- _Task to carry out_:
Among the records, which lines hold the word "emph"? Pick them out.

- _Records_:

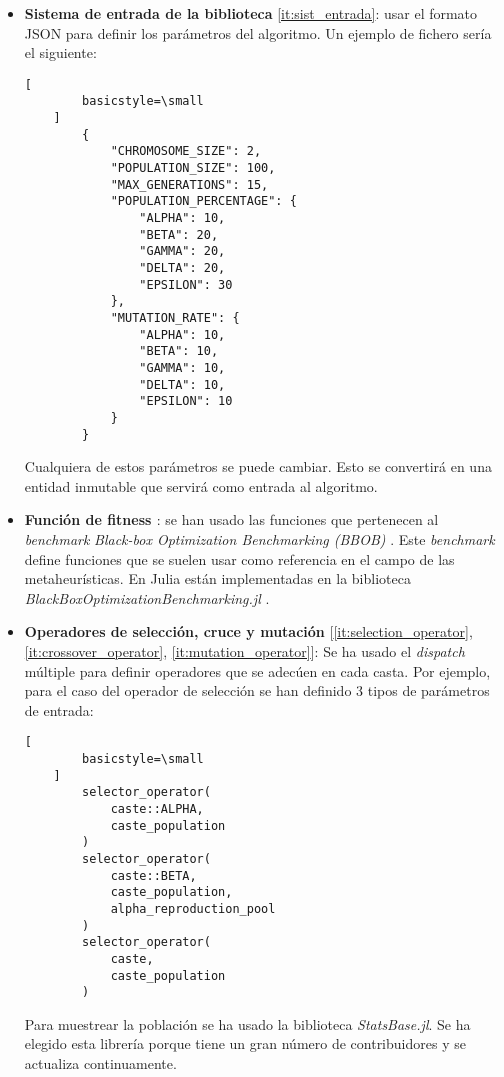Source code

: \begin{itemize}
    \item \textbf{Sistema de entrada de la biblioteca} \ref{it:sist_entrada}: usar el formato JSON para definir los parámetros
    del algoritmo. Un ejemplo de fichero sería el siguiente:
    \begin{lstlisting}[
        basicstyle=\small
    ]
        {
            "CHROMOSOME_SIZE": 2,
            "POPULATION_SIZE": 100,
            "MAX_GENERATIONS": 15,
            "POPULATION_PERCENTAGE": {
                "ALPHA": 10,
                "BETA": 20,
                "GAMMA": 20,
                "DELTA": 20,
                "EPSILON": 30
            },
            "MUTATION_RATE": {
                "ALPHA": 10,
                "BETA": 10,
                "GAMMA": 10,
                "DELTA": 10,
                "EPSILON": 10
            }
        }
    \end{lstlisting}

    Cualquiera de estos parámetros se puede cambiar. Esto se convertirá en una entidad inmutable que servirá como 
    entrada al algoritmo.

    \item \textbf{Función de fitness \cite{project_repository_8}}: se han usado las funciones que pertenecen al \emph{benchmark}
    \emph{ Black-box Optimization Benchmarking (BBOB)} \cite{bbob_definition}. Este \emph{benchmark} define funciones que se suelen 
    usar como referencia en el campo de las metaheurísticas. En Julia están implementadas en la biblioteca 
    \emph{BlackBoxOptimizationBenchmarking.jl} \cite{bbob_jl}.

    \item \textbf{Operadores de selección, cruce y mutación} [\ref{it:selection_operator}, \ref{it:crossover_operator}, \ref{it:mutation_operator}]:
    Se ha usado el \emph{dispatch} múltiple para definir operadores que se adecúen en cada casta. Por ejemplo, para el caso del
    operador de selección se han definido 3 tipos de parámetros de entrada:

    \begin{lstlisting}[
        basicstyle=\small
    ]
        selector_operator(
            caste::ALPHA, 
            caste_population
        )
        selector_operator(
            caste::BETA, 
            caste_population, 
            alpha_reproduction_pool
        )
        selector_operator(
            caste, 
            caste_population
        )
    \end{lstlisting}
    
    Para muestrear la población se ha usado la biblioteca \emph{StatsBase.jl}. Se ha elegido esta librería porque
    tiene un gran número de contribuidores y se actualiza continuamente.
\end{itemize}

- _Task response_:
    \item \textbf{Función de fitness \cite{project_repository_8}}: se han usado las funciones que pertenecen al \emph{benchmark}
    \emph{ Black-box Optimization Benchmarking (BBOB)} \cite{bbob_definition}. Este \emph{benchmark} define funciones que se suelen 
    \emph{BlackBoxOptimizationBenchmarking.jl} \cite{bbob_jl}.
    Se ha usado el \emph{dispatch} múltiple para definir operadores que se adecúen en cada casta. Por ejemplo, para el caso del
    Para muestrear la población se ha usado la biblioteca \emph{StatsBase.jl}. Se ha elegido esta librería porque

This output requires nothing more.